THE DATA START
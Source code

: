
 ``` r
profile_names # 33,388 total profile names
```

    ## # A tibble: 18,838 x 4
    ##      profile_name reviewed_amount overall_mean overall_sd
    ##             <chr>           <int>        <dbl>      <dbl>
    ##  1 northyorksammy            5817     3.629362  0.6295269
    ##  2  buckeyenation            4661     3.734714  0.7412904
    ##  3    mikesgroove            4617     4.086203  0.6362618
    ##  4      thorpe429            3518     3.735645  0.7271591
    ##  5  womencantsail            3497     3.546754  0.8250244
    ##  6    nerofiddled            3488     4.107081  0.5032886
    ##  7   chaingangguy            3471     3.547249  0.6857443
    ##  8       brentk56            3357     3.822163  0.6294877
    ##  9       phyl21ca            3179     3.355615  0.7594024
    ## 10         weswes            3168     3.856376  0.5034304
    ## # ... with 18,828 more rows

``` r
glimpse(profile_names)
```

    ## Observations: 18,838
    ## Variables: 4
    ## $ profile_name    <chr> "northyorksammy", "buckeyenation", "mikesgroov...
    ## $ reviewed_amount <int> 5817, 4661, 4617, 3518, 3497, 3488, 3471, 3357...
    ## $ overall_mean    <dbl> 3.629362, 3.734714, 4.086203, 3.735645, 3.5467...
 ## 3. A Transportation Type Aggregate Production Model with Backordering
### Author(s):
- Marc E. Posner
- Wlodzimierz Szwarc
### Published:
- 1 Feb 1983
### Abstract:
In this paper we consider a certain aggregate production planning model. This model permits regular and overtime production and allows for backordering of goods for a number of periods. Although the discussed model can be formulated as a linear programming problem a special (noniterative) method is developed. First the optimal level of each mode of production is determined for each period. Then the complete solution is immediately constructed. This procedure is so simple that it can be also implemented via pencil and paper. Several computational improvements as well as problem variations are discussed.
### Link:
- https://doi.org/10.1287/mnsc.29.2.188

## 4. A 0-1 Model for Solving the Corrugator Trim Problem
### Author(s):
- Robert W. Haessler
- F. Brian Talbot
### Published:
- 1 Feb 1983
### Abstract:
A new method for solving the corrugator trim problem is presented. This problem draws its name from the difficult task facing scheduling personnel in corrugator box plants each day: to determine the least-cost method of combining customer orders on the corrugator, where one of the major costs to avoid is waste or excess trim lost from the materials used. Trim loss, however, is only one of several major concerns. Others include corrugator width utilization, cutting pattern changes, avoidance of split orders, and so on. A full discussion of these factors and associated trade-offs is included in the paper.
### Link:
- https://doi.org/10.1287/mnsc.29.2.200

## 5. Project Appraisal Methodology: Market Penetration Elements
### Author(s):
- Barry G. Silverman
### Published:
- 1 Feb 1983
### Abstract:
THE DATA END
▶ [WHAT YOU HAVE TO DO]: Print again the lines of the entries above that fall between the line holding "## # ... with 18,828 more rows" and the line holding "## $ reviewed_amount", inclusive, exactly as they stand.

▶ [ANSWER SPACE]:
    ## # ... with 18,828 more rows

``` r
glimpse(profile_names)
```

    ## Observations: 18,838
    ## Variables: 4
    ## $ profile_name    <chr> "northyorksammy", "buckeyenation", "mikesgroov...
    ## $ reviewed_amount <int> 5817, 4661, 4617, 3518, 3497, 3488, 3471, 3357...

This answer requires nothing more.